Quoi qu'il en soit, affirment Ivone Gebara et Maria Clara Bingemer, Marie a été la mère et la grande compagne de bien des luttes en Amérique latine. Beaucoup de mouvements de paysans du Brésil, de la Bolivie et du Pérou ont été stimulés par l'amour des gens pour la Vierge, qui luttait avec eux pour la libération.
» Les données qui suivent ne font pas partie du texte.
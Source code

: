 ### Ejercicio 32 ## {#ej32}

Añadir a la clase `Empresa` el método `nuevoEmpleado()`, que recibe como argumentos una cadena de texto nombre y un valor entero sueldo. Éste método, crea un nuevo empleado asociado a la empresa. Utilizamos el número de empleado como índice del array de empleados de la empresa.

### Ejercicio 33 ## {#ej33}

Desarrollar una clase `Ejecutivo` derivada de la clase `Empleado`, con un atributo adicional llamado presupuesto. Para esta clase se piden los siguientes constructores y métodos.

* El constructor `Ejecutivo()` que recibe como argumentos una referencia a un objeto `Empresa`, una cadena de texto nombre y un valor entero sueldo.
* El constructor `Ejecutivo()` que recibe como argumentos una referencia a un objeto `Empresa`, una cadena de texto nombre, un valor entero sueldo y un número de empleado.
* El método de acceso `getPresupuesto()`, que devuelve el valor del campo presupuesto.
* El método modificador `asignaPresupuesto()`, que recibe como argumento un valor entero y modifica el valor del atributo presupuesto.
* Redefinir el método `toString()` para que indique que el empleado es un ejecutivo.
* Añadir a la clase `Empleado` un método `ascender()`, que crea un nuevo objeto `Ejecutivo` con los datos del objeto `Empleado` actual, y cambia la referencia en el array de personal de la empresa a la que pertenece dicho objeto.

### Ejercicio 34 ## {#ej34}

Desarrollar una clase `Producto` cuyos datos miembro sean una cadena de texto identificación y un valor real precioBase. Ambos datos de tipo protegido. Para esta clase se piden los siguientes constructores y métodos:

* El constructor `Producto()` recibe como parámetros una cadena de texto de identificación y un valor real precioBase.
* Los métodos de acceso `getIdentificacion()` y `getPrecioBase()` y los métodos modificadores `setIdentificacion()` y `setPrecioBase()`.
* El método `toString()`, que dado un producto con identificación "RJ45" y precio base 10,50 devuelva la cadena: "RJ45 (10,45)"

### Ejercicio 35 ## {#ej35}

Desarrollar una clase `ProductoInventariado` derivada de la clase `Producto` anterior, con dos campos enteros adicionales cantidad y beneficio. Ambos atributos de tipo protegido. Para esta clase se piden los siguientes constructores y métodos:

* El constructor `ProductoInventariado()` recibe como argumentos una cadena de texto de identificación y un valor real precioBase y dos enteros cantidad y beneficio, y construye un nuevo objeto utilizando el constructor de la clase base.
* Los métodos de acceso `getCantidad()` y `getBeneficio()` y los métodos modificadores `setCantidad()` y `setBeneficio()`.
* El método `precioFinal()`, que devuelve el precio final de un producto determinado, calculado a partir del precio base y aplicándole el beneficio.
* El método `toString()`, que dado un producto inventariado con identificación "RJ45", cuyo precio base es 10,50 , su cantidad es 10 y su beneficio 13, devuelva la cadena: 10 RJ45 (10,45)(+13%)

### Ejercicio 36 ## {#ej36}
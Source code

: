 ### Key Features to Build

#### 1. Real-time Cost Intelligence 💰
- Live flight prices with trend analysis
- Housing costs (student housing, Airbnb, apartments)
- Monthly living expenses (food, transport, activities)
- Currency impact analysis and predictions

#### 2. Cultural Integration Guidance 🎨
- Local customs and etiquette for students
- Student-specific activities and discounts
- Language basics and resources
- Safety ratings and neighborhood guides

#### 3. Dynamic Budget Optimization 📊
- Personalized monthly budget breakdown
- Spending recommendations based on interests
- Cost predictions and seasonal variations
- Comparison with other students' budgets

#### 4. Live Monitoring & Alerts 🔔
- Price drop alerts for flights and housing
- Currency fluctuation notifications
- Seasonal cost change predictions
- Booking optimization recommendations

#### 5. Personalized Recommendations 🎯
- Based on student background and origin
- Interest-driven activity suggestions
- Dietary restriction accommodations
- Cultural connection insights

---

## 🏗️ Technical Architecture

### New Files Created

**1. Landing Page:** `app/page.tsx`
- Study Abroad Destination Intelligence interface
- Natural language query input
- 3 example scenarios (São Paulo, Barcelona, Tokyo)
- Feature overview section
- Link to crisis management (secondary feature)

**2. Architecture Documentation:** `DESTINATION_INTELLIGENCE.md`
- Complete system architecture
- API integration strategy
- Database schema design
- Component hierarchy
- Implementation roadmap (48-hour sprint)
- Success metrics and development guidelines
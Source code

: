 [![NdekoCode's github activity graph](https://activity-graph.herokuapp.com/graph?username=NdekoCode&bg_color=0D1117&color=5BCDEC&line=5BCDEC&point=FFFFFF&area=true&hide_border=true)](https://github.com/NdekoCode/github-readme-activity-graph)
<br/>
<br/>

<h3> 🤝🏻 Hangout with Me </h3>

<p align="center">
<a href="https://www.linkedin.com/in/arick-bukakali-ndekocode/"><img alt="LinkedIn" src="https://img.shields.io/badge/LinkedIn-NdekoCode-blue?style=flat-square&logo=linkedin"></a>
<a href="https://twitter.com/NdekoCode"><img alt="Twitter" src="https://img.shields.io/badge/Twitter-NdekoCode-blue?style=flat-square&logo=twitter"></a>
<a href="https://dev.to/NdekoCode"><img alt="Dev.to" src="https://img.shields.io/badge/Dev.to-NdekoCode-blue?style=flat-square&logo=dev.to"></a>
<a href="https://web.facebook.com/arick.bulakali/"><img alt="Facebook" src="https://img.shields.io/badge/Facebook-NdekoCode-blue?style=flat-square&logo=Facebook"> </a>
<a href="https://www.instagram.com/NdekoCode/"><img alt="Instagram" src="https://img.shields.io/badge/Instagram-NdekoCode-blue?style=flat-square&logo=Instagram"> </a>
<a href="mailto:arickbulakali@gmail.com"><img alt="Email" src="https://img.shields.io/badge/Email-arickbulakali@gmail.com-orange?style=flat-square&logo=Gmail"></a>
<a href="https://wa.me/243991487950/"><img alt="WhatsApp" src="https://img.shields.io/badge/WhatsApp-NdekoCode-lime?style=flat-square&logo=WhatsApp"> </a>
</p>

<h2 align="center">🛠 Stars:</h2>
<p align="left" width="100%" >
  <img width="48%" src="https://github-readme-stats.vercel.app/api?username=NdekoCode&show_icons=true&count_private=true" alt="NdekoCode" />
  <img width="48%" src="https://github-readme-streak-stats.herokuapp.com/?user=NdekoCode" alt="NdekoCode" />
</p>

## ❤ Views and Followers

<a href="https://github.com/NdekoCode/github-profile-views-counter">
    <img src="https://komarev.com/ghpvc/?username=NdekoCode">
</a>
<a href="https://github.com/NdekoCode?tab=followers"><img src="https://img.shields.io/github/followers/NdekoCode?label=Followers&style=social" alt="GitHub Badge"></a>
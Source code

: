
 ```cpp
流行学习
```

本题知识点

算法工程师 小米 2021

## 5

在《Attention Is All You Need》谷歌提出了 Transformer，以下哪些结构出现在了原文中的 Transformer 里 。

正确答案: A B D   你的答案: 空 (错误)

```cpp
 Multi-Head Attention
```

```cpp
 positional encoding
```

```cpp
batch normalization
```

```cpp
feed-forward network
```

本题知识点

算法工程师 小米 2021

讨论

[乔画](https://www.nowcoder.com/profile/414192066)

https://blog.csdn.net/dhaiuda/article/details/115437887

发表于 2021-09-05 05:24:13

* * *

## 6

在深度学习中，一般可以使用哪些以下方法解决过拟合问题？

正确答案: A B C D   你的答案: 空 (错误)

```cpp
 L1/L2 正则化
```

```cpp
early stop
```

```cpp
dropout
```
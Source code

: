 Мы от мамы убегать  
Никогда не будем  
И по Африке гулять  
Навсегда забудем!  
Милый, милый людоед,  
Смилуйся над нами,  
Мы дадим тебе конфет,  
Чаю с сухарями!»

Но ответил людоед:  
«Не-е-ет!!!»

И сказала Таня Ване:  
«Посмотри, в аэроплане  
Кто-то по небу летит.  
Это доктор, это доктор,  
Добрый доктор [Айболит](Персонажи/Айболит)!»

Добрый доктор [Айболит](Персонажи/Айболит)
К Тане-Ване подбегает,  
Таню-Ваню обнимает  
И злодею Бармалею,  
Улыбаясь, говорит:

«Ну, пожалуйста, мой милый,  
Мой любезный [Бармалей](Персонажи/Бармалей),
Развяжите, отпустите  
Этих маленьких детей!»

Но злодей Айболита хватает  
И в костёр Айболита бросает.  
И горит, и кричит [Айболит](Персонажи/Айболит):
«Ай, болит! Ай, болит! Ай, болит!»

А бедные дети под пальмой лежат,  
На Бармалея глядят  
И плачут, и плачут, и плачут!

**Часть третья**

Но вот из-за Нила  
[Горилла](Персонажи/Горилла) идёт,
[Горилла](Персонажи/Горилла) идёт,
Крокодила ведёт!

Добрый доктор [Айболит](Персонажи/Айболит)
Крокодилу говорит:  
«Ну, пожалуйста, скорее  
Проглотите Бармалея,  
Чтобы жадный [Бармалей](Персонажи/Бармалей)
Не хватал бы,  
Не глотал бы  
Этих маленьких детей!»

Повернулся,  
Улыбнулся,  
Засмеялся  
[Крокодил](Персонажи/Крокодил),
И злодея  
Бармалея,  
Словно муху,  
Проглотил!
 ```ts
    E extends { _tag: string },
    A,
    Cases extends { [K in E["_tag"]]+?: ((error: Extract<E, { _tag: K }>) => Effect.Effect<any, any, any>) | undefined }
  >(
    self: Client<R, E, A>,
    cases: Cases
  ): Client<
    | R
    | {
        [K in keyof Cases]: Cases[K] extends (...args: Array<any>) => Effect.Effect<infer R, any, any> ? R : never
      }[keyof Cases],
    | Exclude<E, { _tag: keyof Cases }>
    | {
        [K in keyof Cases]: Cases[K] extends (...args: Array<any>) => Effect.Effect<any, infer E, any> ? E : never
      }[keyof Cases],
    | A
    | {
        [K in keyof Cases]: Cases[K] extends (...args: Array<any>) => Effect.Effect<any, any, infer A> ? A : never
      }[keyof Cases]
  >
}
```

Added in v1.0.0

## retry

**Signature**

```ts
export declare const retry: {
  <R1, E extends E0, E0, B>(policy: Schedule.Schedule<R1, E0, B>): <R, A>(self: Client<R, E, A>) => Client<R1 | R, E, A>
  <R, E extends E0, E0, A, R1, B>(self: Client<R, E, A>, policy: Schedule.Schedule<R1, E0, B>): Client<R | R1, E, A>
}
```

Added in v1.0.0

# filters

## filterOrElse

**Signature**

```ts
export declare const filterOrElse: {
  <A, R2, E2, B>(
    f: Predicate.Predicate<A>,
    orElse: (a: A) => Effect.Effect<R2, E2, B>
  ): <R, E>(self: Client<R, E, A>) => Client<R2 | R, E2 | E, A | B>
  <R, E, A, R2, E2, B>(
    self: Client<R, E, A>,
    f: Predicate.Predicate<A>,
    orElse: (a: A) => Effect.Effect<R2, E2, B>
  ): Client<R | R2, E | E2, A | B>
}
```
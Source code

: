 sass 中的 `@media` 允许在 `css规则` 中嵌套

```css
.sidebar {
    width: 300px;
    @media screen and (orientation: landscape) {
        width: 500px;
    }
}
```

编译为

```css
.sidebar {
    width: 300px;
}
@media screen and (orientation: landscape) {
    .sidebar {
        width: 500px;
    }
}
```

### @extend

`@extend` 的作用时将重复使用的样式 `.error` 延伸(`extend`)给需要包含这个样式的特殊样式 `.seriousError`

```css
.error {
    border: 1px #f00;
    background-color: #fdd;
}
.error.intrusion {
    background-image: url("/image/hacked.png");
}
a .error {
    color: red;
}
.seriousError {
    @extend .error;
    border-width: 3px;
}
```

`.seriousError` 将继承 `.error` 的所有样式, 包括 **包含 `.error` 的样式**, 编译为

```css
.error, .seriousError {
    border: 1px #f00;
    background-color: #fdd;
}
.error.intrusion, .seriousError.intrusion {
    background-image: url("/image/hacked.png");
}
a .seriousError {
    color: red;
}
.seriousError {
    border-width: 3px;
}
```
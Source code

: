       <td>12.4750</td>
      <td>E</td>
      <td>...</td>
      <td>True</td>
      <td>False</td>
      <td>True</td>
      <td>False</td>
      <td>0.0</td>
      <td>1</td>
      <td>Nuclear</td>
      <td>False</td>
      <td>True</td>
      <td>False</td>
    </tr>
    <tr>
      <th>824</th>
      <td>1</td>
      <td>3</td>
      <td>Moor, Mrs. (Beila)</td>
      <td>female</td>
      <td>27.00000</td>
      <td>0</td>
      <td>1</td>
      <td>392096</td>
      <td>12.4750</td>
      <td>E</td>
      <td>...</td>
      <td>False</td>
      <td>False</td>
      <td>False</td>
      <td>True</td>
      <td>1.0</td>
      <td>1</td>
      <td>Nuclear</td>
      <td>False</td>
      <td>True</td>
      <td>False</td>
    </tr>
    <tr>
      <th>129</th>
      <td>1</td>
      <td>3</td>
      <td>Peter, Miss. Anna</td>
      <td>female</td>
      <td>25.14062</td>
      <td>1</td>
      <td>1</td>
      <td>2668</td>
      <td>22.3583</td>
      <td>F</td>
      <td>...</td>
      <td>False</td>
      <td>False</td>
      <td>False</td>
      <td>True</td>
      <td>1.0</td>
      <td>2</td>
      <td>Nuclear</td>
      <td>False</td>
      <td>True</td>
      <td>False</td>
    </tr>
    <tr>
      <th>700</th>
Un exemple important est la dévotion à La Purissima (l'Immaculée-Conception) au Nicaragua, quand les Sandinistes luttaient contre le régime Samoza. Il s’agissait clairement d’une expression de la foi du peuple et de leur attachement à Marie et, en de nombreuses régions du Nicaragua, une telle dévotion a donné de la force au peuple. Au Salvador, le même amour des gens pour Marie a conduit l'archevêque Oscar Romero à dire, « le vrai hommage qu'un chrétien peut rendre à la Vierge est, comme elle, de faire un effort pour incarner l'amour de Dieu dans les épreuves de notre histoire temporelle ». Cette incarnation s'est produite en beaucoup d'endroits en Amérique latine350.

349 J.M. PACHECO, « La dévotion mariale en Colombie », op.cit., p.409-416.